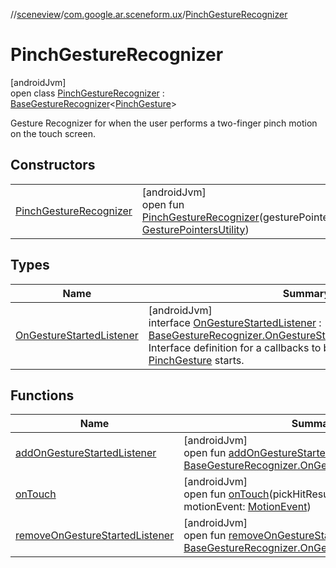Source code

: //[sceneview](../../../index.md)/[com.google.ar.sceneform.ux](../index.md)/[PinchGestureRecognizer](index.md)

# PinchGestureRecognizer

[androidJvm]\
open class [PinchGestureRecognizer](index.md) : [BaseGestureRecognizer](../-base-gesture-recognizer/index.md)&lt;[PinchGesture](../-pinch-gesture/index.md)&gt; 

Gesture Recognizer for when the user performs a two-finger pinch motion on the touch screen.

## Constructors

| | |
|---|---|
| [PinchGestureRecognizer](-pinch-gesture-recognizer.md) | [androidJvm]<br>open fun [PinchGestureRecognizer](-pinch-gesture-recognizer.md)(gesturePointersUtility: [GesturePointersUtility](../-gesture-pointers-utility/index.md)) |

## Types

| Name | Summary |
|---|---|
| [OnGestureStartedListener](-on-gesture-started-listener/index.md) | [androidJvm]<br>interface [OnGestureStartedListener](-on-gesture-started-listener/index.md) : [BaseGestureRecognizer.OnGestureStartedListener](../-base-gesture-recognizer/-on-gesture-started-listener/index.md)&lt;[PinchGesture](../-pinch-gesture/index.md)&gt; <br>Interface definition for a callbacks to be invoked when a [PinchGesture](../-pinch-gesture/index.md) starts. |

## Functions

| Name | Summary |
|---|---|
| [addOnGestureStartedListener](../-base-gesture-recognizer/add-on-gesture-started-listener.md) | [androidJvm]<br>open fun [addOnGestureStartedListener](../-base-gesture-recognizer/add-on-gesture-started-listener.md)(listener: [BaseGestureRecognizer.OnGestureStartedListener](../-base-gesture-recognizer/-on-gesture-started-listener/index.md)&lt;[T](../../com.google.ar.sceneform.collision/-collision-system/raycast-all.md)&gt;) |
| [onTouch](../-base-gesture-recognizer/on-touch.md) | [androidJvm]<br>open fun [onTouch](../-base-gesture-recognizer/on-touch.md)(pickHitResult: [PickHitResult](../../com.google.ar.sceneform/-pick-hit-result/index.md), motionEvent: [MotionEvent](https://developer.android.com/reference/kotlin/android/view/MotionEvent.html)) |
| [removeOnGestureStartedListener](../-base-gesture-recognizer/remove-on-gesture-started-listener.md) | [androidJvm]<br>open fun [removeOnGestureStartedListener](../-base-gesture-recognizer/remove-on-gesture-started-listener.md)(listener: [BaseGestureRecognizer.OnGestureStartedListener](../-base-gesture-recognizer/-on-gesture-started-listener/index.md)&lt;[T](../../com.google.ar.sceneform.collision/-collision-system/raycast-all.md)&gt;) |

## Exercise instructions
Your task is to copy each line of the entries that includes the word "when".

## Answer for this exercise
Gesture Recognizer for when the user performs a two-finger pinch motion on the touch screen.
| [OnGestureStartedListener](-on-gesture-started-listener/index.md) | [androidJvm]<br>interface [OnGestureStartedListener](-on-gesture-started-listener/index.md) : [BaseGestureRecognizer.OnGestureStartedListener](../-base-gesture-recognizer/-on-gesture-started-listener/index.md)&lt;[PinchGesture](../-pinch-gesture/index.md)&gt; <br>Interface definition for a callbacks to be invoked when a [PinchGesture](../-pinch-gesture/index.md) starts. |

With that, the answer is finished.